List each line of the data that holds the word "admin".

------ Entries shown

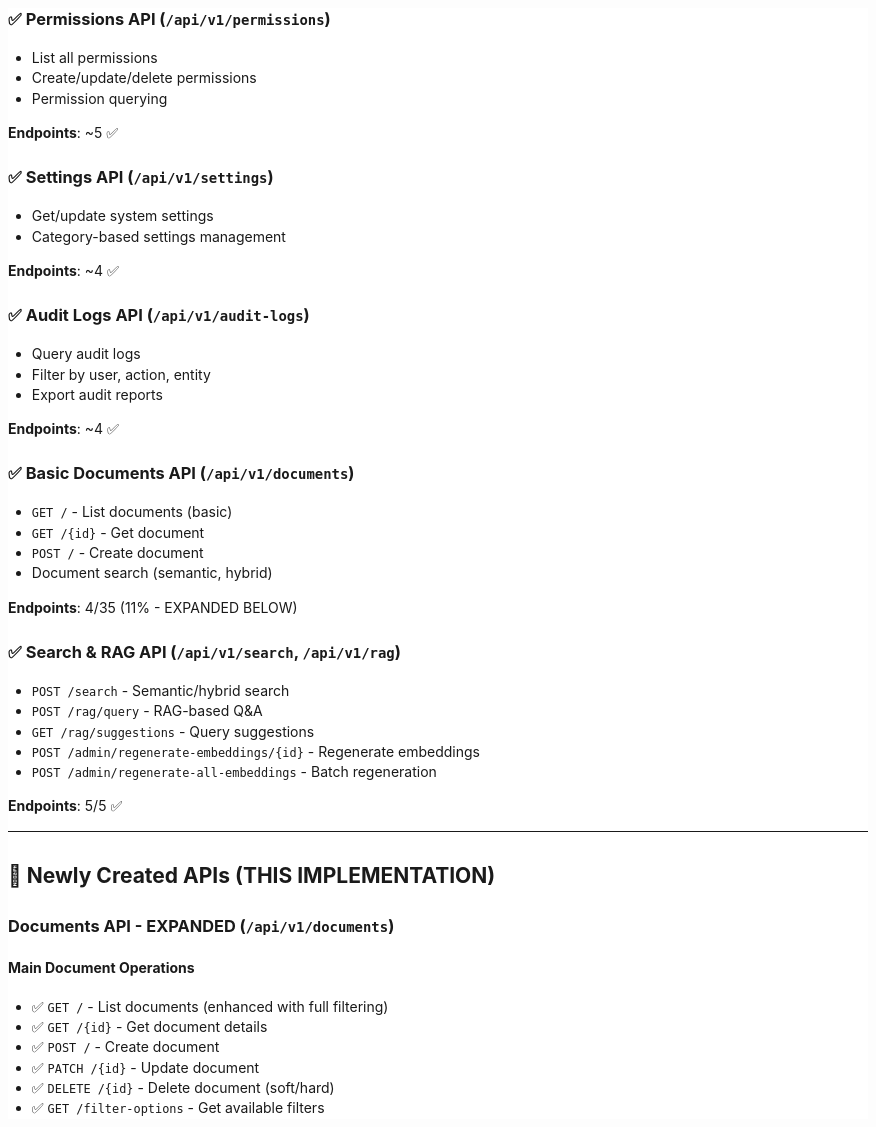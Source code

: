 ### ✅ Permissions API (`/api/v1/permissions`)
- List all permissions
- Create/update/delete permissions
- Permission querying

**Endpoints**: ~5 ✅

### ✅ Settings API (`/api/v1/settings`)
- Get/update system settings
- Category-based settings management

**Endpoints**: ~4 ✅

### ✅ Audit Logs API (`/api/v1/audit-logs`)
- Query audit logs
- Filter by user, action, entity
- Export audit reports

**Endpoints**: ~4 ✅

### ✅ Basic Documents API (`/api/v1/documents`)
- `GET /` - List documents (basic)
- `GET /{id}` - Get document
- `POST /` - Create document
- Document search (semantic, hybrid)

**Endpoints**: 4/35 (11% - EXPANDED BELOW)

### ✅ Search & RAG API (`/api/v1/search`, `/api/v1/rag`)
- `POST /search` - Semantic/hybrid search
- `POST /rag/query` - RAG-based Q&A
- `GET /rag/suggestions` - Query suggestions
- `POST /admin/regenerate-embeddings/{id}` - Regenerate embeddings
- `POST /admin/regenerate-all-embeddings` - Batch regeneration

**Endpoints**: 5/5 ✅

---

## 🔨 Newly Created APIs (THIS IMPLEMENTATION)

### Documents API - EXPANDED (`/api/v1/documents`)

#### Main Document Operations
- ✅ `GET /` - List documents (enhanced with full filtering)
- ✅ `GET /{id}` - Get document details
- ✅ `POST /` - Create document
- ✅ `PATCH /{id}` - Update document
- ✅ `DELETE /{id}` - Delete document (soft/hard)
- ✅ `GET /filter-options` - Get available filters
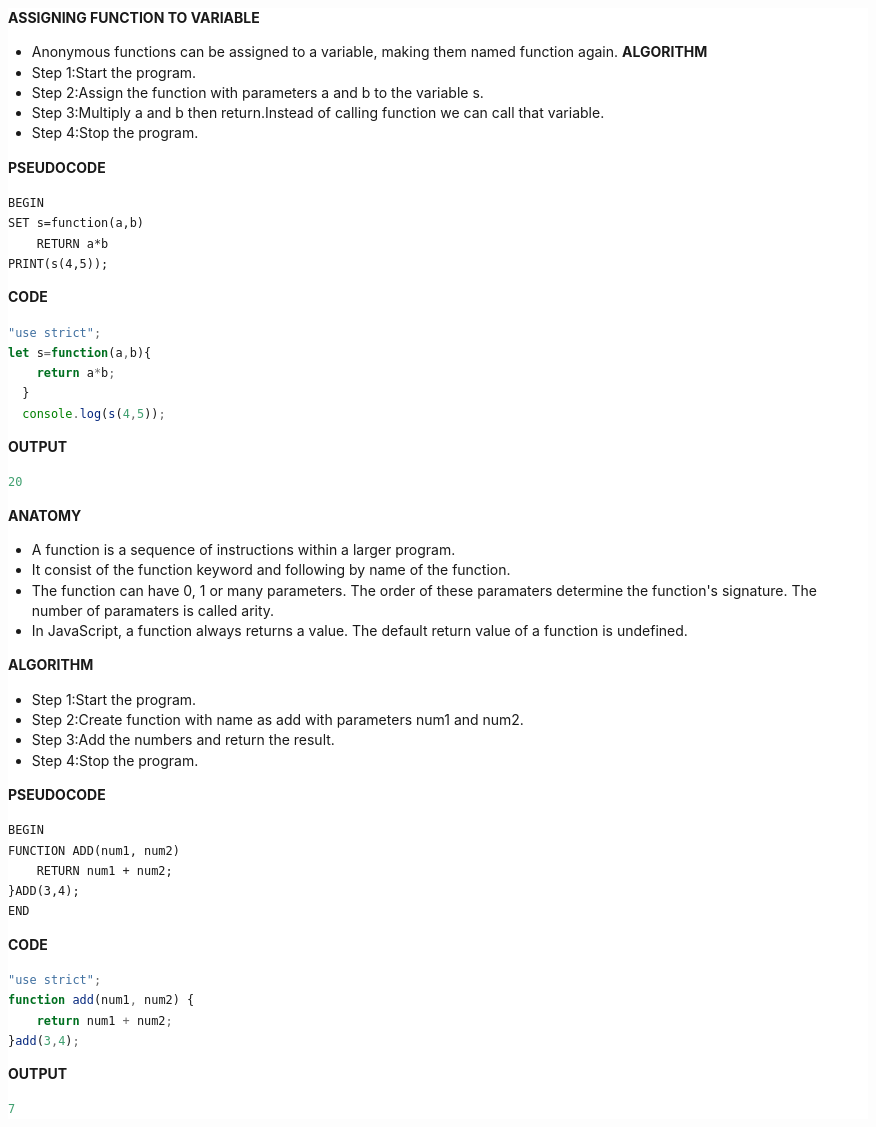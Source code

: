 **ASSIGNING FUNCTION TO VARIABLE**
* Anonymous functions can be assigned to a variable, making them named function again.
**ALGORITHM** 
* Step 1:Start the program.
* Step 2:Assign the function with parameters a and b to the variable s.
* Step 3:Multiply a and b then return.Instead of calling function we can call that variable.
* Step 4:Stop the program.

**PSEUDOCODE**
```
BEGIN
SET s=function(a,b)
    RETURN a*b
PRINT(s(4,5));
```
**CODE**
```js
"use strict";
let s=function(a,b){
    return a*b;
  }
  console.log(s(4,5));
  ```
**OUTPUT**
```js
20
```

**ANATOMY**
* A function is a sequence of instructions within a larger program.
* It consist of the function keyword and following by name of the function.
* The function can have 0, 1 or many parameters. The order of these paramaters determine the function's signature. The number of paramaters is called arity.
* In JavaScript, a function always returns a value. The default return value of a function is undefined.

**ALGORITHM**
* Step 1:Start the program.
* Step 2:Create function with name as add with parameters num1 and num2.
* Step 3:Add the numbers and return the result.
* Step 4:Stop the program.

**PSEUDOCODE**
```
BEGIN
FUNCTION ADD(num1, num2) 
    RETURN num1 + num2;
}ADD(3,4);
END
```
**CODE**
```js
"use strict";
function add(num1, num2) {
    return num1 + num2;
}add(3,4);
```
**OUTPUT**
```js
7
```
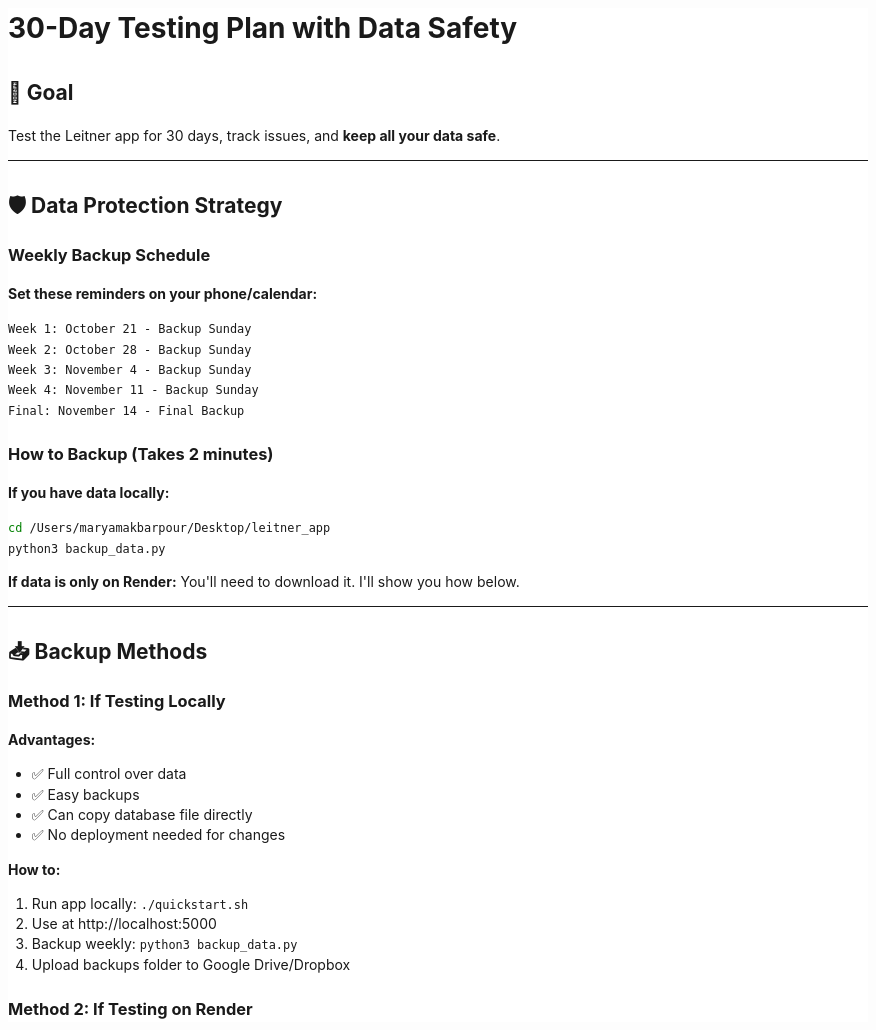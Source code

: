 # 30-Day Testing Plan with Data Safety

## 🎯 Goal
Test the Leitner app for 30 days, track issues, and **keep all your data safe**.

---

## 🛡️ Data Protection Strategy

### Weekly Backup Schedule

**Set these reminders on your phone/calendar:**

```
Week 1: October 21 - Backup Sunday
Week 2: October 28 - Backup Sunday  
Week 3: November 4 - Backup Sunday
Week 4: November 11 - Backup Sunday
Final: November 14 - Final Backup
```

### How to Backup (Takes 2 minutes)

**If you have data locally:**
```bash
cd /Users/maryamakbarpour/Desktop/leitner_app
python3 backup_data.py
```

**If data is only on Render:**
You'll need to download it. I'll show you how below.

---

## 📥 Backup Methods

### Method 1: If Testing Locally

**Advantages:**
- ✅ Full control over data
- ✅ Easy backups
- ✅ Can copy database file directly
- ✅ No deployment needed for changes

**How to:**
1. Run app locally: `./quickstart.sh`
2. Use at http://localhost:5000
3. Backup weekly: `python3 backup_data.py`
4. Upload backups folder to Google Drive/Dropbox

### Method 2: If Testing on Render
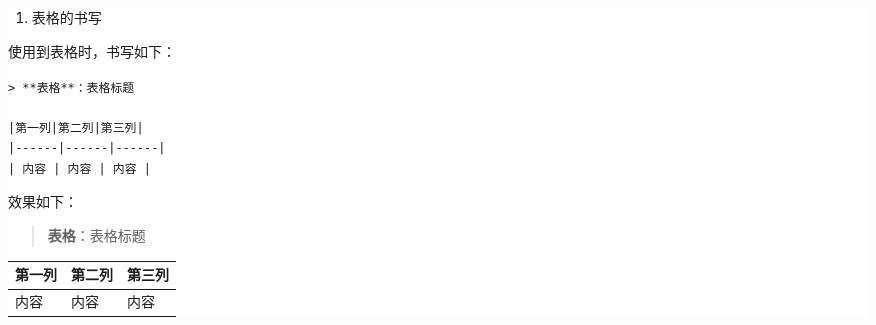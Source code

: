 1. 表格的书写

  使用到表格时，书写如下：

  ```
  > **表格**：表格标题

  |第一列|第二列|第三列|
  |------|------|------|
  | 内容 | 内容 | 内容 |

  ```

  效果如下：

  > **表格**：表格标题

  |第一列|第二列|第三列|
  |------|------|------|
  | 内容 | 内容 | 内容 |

------------

**Response area**
- `POST /admin/regenerate-embeddings/{id}` - Regenerate embeddings
- `POST /admin/regenerate-all-embeddings` - Batch regeneration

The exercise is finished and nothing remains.